1. “Music Worth Watching.” I stumbled on a series of “animated graphical visualizations” of various songs in classical music. Different shapes represent different instruments, colors represent tones, and spatial orientation shows pitch, among other elements. The result is a really neat visualization; pyramids of sound cascading across the screen, creating a kaleidoscopic of swirling voices. Check out a video of Stravinsky’s Rite of Spring (notes here). Looks like it’s called the Music Animation Project created by a guy named named Stephen Malinowski – and the whole idea started as a hallucination in the 1970s.
2. “Transprose” – Novels transformed into piano music. This project involves assigning words to particular tempos, keys, and tones according to their emotional content (ex. joy, sadness, trust, happiness); The full list of songs is here. It’s a little simple right now, but the idea is so cool, and some of the songs sound pretty neat (my favorite is Heart of Darkness). Time did a short write-up about it: “By picking out emotion-related words and translating those into tempos and keys, two researchers found a way to connect music and literature.” A programmer/artist from NY named Hannah Davis and Saif Mohammad of the Canada’s National Research Council created it.

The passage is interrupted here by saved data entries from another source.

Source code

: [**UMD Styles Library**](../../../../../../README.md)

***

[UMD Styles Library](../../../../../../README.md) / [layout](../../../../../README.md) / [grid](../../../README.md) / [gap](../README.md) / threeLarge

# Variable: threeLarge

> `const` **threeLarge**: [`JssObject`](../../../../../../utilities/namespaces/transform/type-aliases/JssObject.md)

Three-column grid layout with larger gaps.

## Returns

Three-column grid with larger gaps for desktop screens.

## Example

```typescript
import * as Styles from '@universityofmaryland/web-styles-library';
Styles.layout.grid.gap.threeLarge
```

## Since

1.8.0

3. “Listen to the Sound of Wikipedia.” This project takes real-time activity on the different Wikipedia sites (English, French Punjabi, Wikidata… you choose the ones you want) and generates tones. The result is continuous ambient music. I think this is especially neat because it creates art out of something obviously not intended for art – the big data of Wikipedia edits – How cool is that! Here’s the description: “Bells indicate additions and string plucks indicate subtractions. Pitch changes according to the size of the edit; the larger the edit, the deeper the note. Green circles show edits from unregistered contributors, and purple circles mark edits performed by automated bots.” It was built by Stephen LaPorte and Mahmoud Hashemi and apparently was inspired by a similar idea for Bitcoin.
I think it’s clear that increasingly sophisticated technology is not the bane of aesthetics. Rather, technological innovations magnify the space for artistic expression by unveiling new modes through which art can proliferate. All three of these projects are powered by recent software and involve coding of some kind. All the more reason to learn to program, I think.